Once you find the pulse, count the beats for a full 60 seconds. A common shortcut is counting for 15 seconds and multiplying by four, but the full minute gives you a more accurate number, especially if your rhythm is slightly irregular. For the most consistent reading, measure first thing in the morning before getting out of bed, since activity, food, and caffeine all influence the result.
Wearable devices and smartwatches use optical sensors to track heart rate continuously. They’re convenient for spotting trends over time, though they can be less accurate during movement or if the band is loose.
Target Heart Rate During Exercise
When you’re working out, your heart rate should climb well above its resting level. The standard formula for estimating your maximum heart rate is 220 minus your age. A 40-year-old, for instance, has an estimated max of 180 beats per minute.

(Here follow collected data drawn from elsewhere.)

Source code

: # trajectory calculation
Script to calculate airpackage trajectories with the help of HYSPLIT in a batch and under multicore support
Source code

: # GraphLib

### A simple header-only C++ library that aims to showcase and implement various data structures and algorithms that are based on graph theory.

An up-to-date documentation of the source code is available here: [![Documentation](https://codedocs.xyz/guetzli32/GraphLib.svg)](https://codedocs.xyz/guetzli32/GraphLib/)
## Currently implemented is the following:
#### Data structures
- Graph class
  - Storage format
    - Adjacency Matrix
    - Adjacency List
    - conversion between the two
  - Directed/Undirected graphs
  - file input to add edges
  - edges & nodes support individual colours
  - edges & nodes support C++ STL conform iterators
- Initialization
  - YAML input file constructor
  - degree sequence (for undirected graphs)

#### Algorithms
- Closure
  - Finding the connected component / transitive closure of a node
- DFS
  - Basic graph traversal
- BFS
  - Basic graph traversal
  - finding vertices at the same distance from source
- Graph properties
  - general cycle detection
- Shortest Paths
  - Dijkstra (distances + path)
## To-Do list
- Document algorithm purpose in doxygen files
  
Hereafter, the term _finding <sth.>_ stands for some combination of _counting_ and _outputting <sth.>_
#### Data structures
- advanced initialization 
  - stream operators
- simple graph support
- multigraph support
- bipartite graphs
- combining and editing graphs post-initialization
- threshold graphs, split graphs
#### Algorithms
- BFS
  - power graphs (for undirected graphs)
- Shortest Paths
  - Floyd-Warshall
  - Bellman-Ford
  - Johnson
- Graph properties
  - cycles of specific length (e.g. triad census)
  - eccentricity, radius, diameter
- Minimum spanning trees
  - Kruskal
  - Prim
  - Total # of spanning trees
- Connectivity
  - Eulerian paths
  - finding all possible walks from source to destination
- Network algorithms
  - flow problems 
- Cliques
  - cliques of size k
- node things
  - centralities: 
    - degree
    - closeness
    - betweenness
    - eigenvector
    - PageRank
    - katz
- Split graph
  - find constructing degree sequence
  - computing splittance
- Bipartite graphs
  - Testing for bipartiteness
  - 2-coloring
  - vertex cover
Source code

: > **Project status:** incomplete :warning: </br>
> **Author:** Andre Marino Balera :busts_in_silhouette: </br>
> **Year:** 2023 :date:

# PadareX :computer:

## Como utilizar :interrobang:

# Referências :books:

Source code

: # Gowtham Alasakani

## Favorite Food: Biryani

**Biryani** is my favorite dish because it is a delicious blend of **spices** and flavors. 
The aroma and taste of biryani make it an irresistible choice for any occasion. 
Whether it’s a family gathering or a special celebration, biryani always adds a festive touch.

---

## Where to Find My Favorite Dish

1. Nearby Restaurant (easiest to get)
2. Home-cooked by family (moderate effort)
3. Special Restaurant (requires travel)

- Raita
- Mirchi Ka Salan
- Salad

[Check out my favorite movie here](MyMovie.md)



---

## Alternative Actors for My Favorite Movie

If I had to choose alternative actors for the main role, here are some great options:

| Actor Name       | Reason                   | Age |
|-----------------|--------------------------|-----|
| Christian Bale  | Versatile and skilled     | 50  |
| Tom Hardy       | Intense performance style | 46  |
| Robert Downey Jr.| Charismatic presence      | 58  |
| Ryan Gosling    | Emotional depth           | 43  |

Moderate exercise, like brisk walking or a casual bike ride, typically puts you at 50% to 70% of that maximum. Vigorous exercise, like running or high-intensity interval training, pushes you to 70% to 85%. Going above 85% of your max is possible during short bursts but isn’t sustainable or necessary for most people’s fitness goals. These zones are estimates, and individual variation is real, but they give you a useful framework for gauging effort.
Heart Rate Recovery as a Fitness Marker
How quickly your heart rate drops after intense exercise is one of the better indicators of cardiovascular fitness. This is called heart rate recovery. To check it, note your heart rate immediately after stopping a hard workout, then check again after one minute of rest.
A healthy heart rate recovery is a drop of 18 beats or more in that first minute. The faster your rate comes down, the more efficiently your heart and nervous system are working. If your rate barely budges after stopping exercise, it can signal that your cardiovascular system is under more strain than it should be. Tracking this number over weeks of consistent training is a practical way to see your fitness improving, often before you notice changes in weight or endurance.